Saturday, August 31, 2013

Even alphabets and brains can change

The following is in response to Joseph's post here. Any alphabet is relatively fixed, but only after a long history of development. And they are still developing, albeit now much more slowly. Meaning for one that they are constructed based on the sounds we can make given our embodiment, and the latter too can and does change, but again very slowly. And given so many languages alphabets are pretty much local, given the variations in embodied speech patterns to different climates, geological regions, etc. But they are not fixed in any Platonic or metaphysical sense, as they are for the Sepher Yetzirah, as magical foundations for physical embodiment. Which is not to say that we cannot formulate postmetaphysical models based on alphabets, but provisionally noting their contingent nature and their capacity for change, even of meaning.

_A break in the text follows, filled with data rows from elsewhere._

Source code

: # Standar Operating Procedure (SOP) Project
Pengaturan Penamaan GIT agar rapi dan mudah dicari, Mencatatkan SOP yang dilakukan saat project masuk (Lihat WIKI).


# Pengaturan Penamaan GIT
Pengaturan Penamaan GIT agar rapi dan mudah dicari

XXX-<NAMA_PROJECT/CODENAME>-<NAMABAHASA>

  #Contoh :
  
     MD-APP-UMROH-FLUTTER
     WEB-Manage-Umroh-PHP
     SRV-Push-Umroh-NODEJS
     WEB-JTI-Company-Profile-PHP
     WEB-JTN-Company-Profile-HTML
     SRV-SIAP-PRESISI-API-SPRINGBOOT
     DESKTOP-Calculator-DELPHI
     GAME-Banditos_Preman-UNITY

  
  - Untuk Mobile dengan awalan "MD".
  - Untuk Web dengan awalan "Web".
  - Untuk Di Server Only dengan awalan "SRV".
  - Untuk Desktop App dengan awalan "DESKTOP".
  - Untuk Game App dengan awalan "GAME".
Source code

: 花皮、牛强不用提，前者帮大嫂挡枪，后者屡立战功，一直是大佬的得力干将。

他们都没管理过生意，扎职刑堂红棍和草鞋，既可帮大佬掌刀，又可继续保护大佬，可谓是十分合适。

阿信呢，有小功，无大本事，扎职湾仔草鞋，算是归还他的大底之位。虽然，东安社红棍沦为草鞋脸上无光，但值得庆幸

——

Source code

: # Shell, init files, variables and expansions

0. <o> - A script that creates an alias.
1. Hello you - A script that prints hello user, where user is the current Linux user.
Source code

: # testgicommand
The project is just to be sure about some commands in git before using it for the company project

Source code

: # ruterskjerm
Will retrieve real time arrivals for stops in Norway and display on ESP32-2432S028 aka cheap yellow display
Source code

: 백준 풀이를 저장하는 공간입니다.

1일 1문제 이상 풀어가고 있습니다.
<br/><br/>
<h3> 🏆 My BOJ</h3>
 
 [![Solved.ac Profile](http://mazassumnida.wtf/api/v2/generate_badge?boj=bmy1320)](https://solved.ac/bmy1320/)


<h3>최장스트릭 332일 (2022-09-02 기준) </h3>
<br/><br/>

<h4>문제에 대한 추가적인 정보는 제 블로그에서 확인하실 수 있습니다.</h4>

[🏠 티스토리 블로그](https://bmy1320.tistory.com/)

Which by the way applies to math as well, itself in the process of a very long history of development and change. Again, basic addition as is can still serve basic functions quite nicely. And the notion of both being open to change, albeit small and incremental, does not promote radical change that ends in gibberish or koans.

Which reminds me of the human brain, another relatively stable thingamabob. But it too is still growing via neuroplasticity, given the neuroscientific research into meditation and learning as examples. We can again use iteration as a paradigm: retaining much what has been (but not all) and adding something novel to it, which can and often does transform to some degree at least what came before.